At least 33 people were killed in a landslide in an indigenous community in northwestern Colombia, the country's vice president said Saturday.

Rescuers slogging through deep mud were rushing against the clock in hopes of finding survivors in the rubble.

Vice President Francia Marquez wrote on social media Saturday that at least 33 people were killed and 19 others injured. She said it appeared that about 80 people in total were affected by the landslide. 

Earlier, officials had put the toll in Friday's landslide, which hit a road linking the cities of Medellin and Quibdo in Choco department, at 23 dead and 20 injured.

At least 33 killed, mostly children, in Colombia landslide, officials say
Search and rescue crews search for people trapped in a landslide on a road between Quibdo and Medellin in Colombia on Jan. 13, 2024.  FREDY BUILES/AFP via Getty Images

"All the help available (is being sent) to Choco in this horrible tragedy," President Gustavo Petro said on social media Friday.

Authorities in Medellin said that, as of early Saturday, 17 bodies had been transported there and that forensic examiners had identified three of them.

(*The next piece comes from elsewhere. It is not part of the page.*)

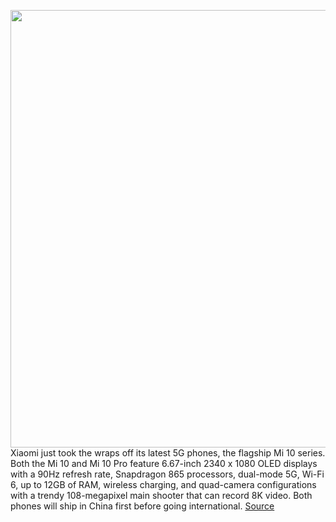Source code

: <img src='https://cdn.vox-cdn.com/thumbor/Bp77aC5HkatuTCNVhclnf_5QT3Q=/0x0:2036x1358/1200x800/filters:focal(856x517:1180x841)/cdn.vox-cdn.com/uploads/chorus_image/image/66305851/xiaomi_mi_10.0.jpg' width='700px' /><br/>
Xiaomi just took the wraps off its latest 5G phones, the flagship Mi 10 series. Both the Mi 10 and Mi 10 Pro feature 6.67-inch 2340 x 1080 OLED displays with a 90Hz refresh rate, Snapdragon 865 processors, dual-mode 5G, Wi-Fi 6, up to 12GB of RAM, wireless charging, and quad-camera configurations with a trendy 108-megapixel main shooter that can record 8K video. Both phones will ship in China first before going international.
<a href='https://www.theverge.com/2020/2/13/21135980/xiaomi-mi-10-specs-date-price'> Source <a/>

No names were released.

With several road closures, rescue crews and firefighters struggled to reach the hardest-hit area, and one official told AFP there had been a request for helicopters to help.

"Since last night, we have been working hand-in-hand with emergency and relief organizations on the Quibdo-Medellin road," the police said. "We deployed all our capabilities to rescue and help those affected."

About 50 soldiers also arrived to assist, and images released by the army showed mud-covered men struggling through swampy terrain.

The landslide in Choco, which lies on the Pacific Ocean and is home to a vast tropical forest, followed more than 24 hours of intense rain.

A local official told AFP that many travelers, blocked by an earlier landslide Friday, had left their cars to take shelter in a house near the municipality of Carmen de Atrato.

"But unfortunately an avalanche came and buried them," said the official, speaking on condition of anonymity.

Images shared on social networks and on television channels showed part of a mountain breaking loose and crashing down onto a line of cars, while screams are heard.

A landslide in the same part of Colombia in December 2022 killed at least 27 people, trapping people in a bus and other vehicles.

While much of Colombia is suffering a period of drought, the Institute of Hydrology, Meteorology and Environmental Studies has warned of the risk of heavy rains in the Amazon and in several departments bordering the Pacific.